In patients with PD-L1 TC expression 1% or greater, those who received the triplet combination had an ORR of 40.0%. Patients who received the doublet combination had an ORR of 49.1% and those who received chemotherapy alone had an ORR of 27.6%.
The median DOR heavily favored the doublet plus chemotherapy group with PD-L1 TC of 1% or greater. The median DOR in this group was 16.4 months (95% CI, 7.2-nonestimable), and the median DOR for durvalumab plus chemotherapy was 7.2 months (95% CI, 5.6-12.7), and 5.1 months (95% CI, 4.2-5.4) with chemotherapy alone. Median DOR for patients with PD-L1 TC less than 1% were 7.8 months (95% CI, 5.1-12.5), 6.7 months (95% CI, 3.8-9.0), and 5.5 months (95% CI, 3.7-12.7), respectively.
Treatment-related adverse events (AEs) and grade 3 and 4 AEs were similar among the treatment types within their respective patient subgroups and consistent across the whole population.

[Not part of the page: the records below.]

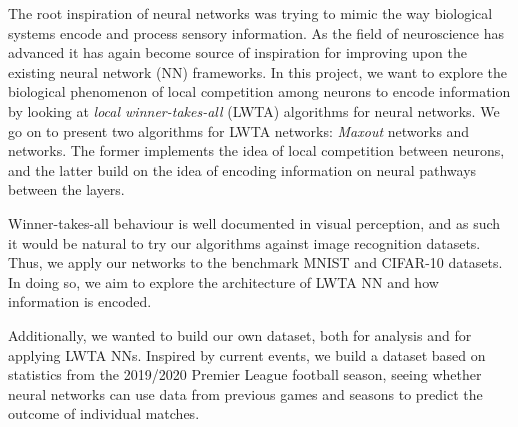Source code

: The root inspiration of neural networks was trying to mimic the way biological systems encode and process sensory information. As the field of neuroscience has advanced it has again become source of inspiration for improving upon the existing neural network (NN) frameworks. In this project, we want to explore the biological phenomenon of local competition among neurons to encode information by looking at \textit{local winner-takes-all} (LWTA) algorithms for neural networks. We go on to present two algorithms for LWTA networks: \textit{Maxout} networks and  networks. The former implements the idea of local competition between neurons, and the latter build on the idea of encoding information on neural pathways between the layers.

Winner-takes-all behaviour is well documented in visual perception, and as such it would be natural to try our algorithms against image recognition datasets. Thus, we apply our networks to the benchmark MNIST and CIFAR-10 datasets. In doing so, we aim to explore the architecture of LWTA NN and how information is encoded.

Additionally, we wanted to build our own dataset, both for analysis and for applying LWTA NNs. Inspired by current events, we build a dataset based on statistics from the 2019/2020 Premier League football season, seeing whether neural networks can use data from previous games and seasons to predict the outcome of individual matches.
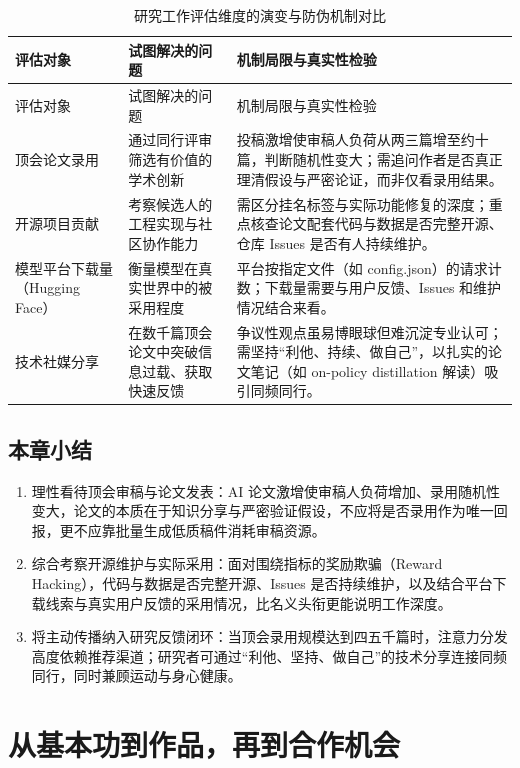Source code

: \documentclass[UTF8,a4paper,11pt,fontset=fandol]{ctexart}
\begin{document}
\begingroup\small\setlength{\LTcapwidth}{\linewidth}
\begin{longtable}{>{\raggedright\arraybackslash}p{\dimexpr(\linewidth-6\tabcolsep)/3\relax}>{\raggedright\arraybackslash}p{\dimexpr(\linewidth-6\tabcolsep)/3\relax}>{\raggedright\arraybackslash}p{\dimexpr(\linewidth-6\tabcolsep)/3\relax}}
\caption{研究工作评估维度的演变与防伪机制对比}\\
\toprule
评估对象 & 试图解决的问题 & 机制局限与真实性检验\\\midrule
\endfirsthead
\toprule
评估对象 & 试图解决的问题 & 机制局限与真实性检验\\\midrule
\endhead
顶会论文录用 & 通过同行评审筛选有价值的学术创新 & 投稿激增使审稿人负荷从两三篇增至约十篇，判断随机性变大；需追问作者是否真正理清假设与严密论证，而非仅看录用结果。\\[4pt]
开源项目贡献 & 考察候选人的工程实现与社区协作能力 & 需区分挂名标签与实际功能修复的深度；重点核查论文配套代码与数据是否完整开源、仓库 Issues 是否有人持续维护。\\[4pt]
模型平台下载量（Hugging Face） & 衡量模型在真实世界中的被采用程度 & 平台按指定文件（如 config.json）的请求计数；下载量需要与用户反馈、Issues 和维护情况结合来看。\\[4pt]
技术社媒分享 & 在数千篇顶会论文中突破信息过载、获取快速反馈 & 争议性观点虽易博眼球但难沉淀专业认可；需坚持“利他、持续、做自己”，以扎实的论文笔记（如 on-policy distillation 解读）吸引同频同行。\\[4pt]
\bottomrule\end{longtable}\endgroup
{}\subsection{本章小结}
\begin{enumerate}
\item 理性看待顶会审稿与论文发表：AI 论文激增使审稿人负荷增加、录用随机性变大，论文的本质在于知识分享与严密验证假设，不应将是否录用作为唯一回报，更不应靠批量生成低质稿件消耗审稿资源。
\item 综合考察开源维护与实际采用：面对围绕指标的奖励欺骗（Reward Hacking），代码与数据是否完整开源、Issues 是否持续维护，以及结合平台下载线索与真实用户反馈的采用情况，比名义头衔更能说明工作深度。
\item 将主动传播纳入研究反馈闭环：当顶会录用规模达到四五千篇时，注意力分发高度依赖推荐渠道；研究者可通过“利他、坚持、做自己”的技术分享连接同频同行，同时兼顾运动与身心健康。
\end{enumerate}
\section{从基本功到作品，再到合作机会}
\end{document}
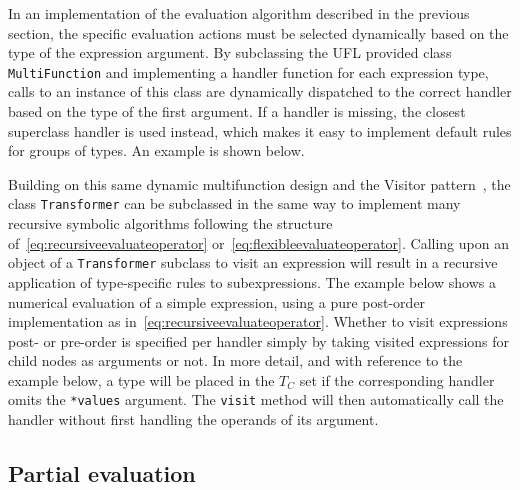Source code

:\documentclass[prodmode,acmtoms]{acmsmall}
\newcommand{\uflc}[1]{\texttt{#1}}
\begin{document}
In an implementation of the evaluation algorithm described in the
previous section, the specific evaluation actions must be selected
dynamically based on the type of the expression argument. By
subclassing the UFL provided class \uflc{MultiFunction} and
implementing a handler function for each expression type, calls to an
instance of this class are dynamically dispatched to the correct
handler based on the type of the first argument. If a handler is
missing, the closest superclass handler is used instead, which makes
it easy to implement default rules for groups of types. An example is
shown below.


Building on this same dynamic multifunction design and the Visitor
pattern~\citep{GammaEtAl1993}, the class \uflc{Transformer} can be
subclassed in the same way to implement many recursive symbolic
algorithms following the structure
of~\eqref{eq:recursiveevaluateoperator}
or~\eqref{eq:flexibleevaluateoperator}.  Calling upon an object of a
\uflc{Transformer} subclass to visit an expression will result in a
recursive application of type-specific rules to subexpressions.  The
example below shows a numerical evaluation of a simple expression,
using a pure post-order implementation as
in~\eqref{eq:recursiveevaluateoperator}. Whether to visit expressions
post- or pre-order is specified per handler simply by taking visited
expressions for child nodes as arguments or not. In more detail, and
with reference to the example below, a type will be placed in the
$T_C$ set if the corresponding handler omits the \uflc{*values}
argument. The \uflc{visit} method will then automatically call the
handler without first handling the operands of its argument.


\subsection{Partial evaluation}
\label{sec:partialevaluation}
\end{document}
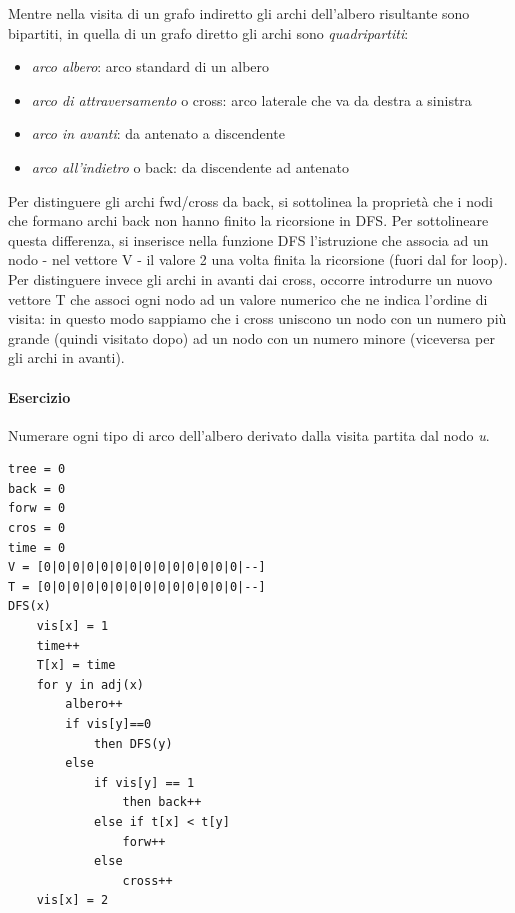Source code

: Mentre nella visita di un grafo indiretto gli archi dell'albero risultante sono bipartiti, in quella di un grafo diretto gli archi sono \textit{quadripartiti}:
\begin{itemize}
	\item \textit{arco albero}: arco standard di un albero
	\item \textit{arco di attraversamento} o cross: arco laterale che va da destra a sinistra
	\item \textit{arco in avanti}: da antenato a discendente
	\item \textit{arco all'indietro} o back: da discendente ad antenato
\end{itemize} 
Per distinguere gli archi fwd/cross da back, si sottolinea la proprietà che i nodi che formano archi back non hanno finito la ricorsione in DFS.
Per sottolineare questa differenza, si inserisce nella funzione DFS l'istruzione che associa ad un nodo - nel vettore V - il valore 2 una volta finita la ricorsione (fuori dal for loop).\\
Per distinguere invece gli archi in avanti dai cross, occorre introdurre un nuovo vettore T che associ ogni nodo ad un valore numerico che ne indica l'ordine di visita: in questo modo sappiamo che i cross uniscono un nodo con un numero più grande (quindi visitato dopo) ad un nodo con un numero minore (viceversa per gli archi in avanti).
\paragraph{Esercizio}
Numerare ogni tipo di arco dell'albero derivato dalla visita partita dal nodo \textit{u}.\\
\begin{lstlisting}
tree = 0
back = 0
forw = 0
cros = 0
time = 0
V = [0|0|0|0|0|0|0|0|0|0|0|0|0|0|--]
T = [0|0|0|0|0|0|0|0|0|0|0|0|0|0|--]
DFS(x)
	vis[x] = 1 
	time++
	T[x] = time
	for y in adj(x)
		albero++
		if vis[y]==0
			then DFS(y)
		else
			if vis[y] == 1
				then back++
			else if t[x] < t[y]
				forw++
			else
				cross++
	vis[x] = 2
\end{lstlisting}
\newpage

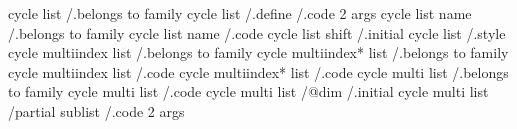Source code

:cycle list                               /.belongs to family
cycle list                               /.define           /.code 2 args
cycle list name                          /.belongs to family
cycle list name                          /.code             
cycle list shift                         /.initial          
cycle list                               /.style            
cycle multiindex list                    /.belongs to family
cycle multiindex* list                   /.belongs to family
cycle multiindex list                    /.code             
cycle multiindex* list                   /.code             
cycle multi list                         /.belongs to family
cycle multi list                         /.code             
cycle multi list      /@dim              /.initial
cycle multi list      /partial sublist   /.code 2 args

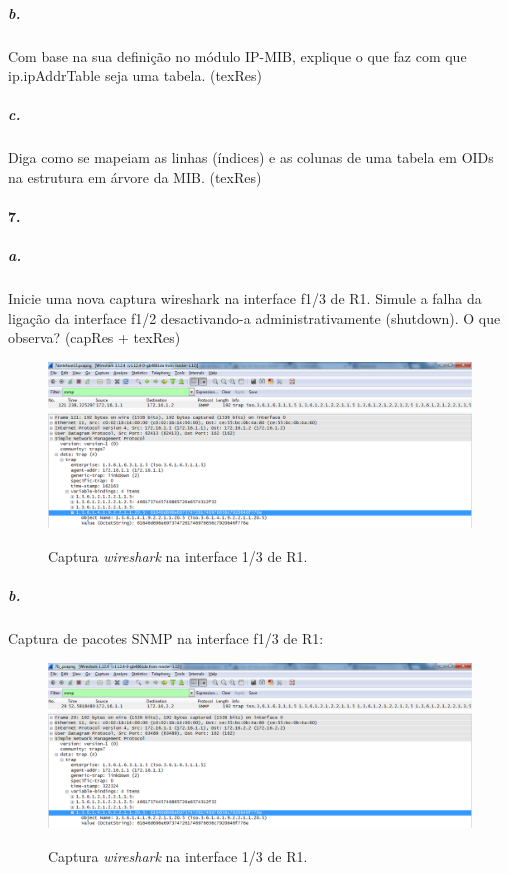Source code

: \subparagraph{b.}
Com base na sua definição no módulo IP-MIB, explique o que faz com que ip.ipAddrTable seja uma tabela. (texRes)


\subparagraph{c.}
Diga como se mapeiam as linhas (índices) e as colunas de uma tabela em OIDs na estrutura em árvore da MIB. (texRes)


\paragraph{7.}

\subparagraph{a.}
Inicie uma nova captura wireshark na interface f1/3 de R1. Simule a falha da ligação da interface f1/2 desactivando-a administrativamente (shutdown). O que observa? (capRes + texRes)

\begin{figure}[h]
\centering
\includegraphics[width=1\textwidth, height=0.33\textheight]{7a.png}
\label{fig:10-capturaWireshark}
\caption{Captura \emph{wireshark} na interface \textsf{1/3} de \textsf{R1}.}
\end{figure}


\subparagraph{b.}
Captura de pacotes SNMP na interface \textsf{f1/3} de \textsf{R1}:

\begin{figure}[h]
\centering
\includegraphics[width=1\textwidth, height=0.33\textheight]{7b.png}
\label{fig:11-capturaWireshark}
\caption{Captura \emph{wireshark} na interface \textsf{1/3} de \textsf{R1}.}
\end{figure}


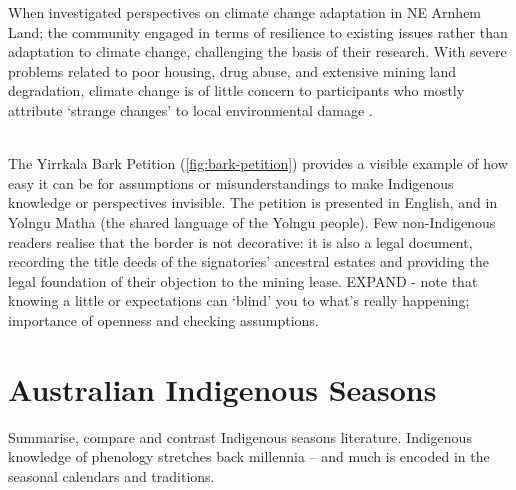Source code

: 
When \citet{petheram2010} investigated perspectives on climate change
adaptation in NE Arnhem Land; the community engaged in terms of resilience to
existing issues rather than adaptation to climate change, challenging the basis
of their research.  With severe problems related to poor housing, drug abuse,
and extensive mining land degradation, climate change is of little concern to
participants who mostly attribute `strange changes' to local environmental
damage \citep{green2010a}.

~\\

The Yirrkala Bark Petition (\cref{fig:bark-petition}) provides a visible
example of how easy it can be for assumptions or misunderstandings to make
Indigenous knowledge or perspectives invisible.  The petition is presented
in English, and in Yolngu Matha (the shared language of the Yolngu people).
Few non-Indigenous readers realise that the border is not decorative: it is
also a legal document, recording the title deeds of the signatories' ancestral
estates and providing the legal foundation of their objection to the mining
lease.
%
EXPAND - note that knowing a little or expectations can `blind' you to
what's really happening; importance of openness and checking assumptions.




\section{Australian Indigenous Seasons}

Summarise, compare and contrast Indigenous seasons literature.
Indigenous knowledge of phenology stretches back millennia – and much is
encoded in the seasonal calendars and traditions.\\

These results suggest value in adding tremelimumab to durvalumab and chemotherapy as a treatment option for patients with low or PD-L1 negative mNSCLC.
Reference
Garon EB, Cho BC, Luft A, et al. Durvalumab (d) ± tremelimumab (t) + chemotherapy (ct) in 1l metastatic nsclc: outcomes by tumour pd-l1 expression in POSEIDON. E-Poster presented at the 2022 World Lung Cancer Conference; August 6-9, 2022; Vienna, Austria. Accessed August 4, 2022.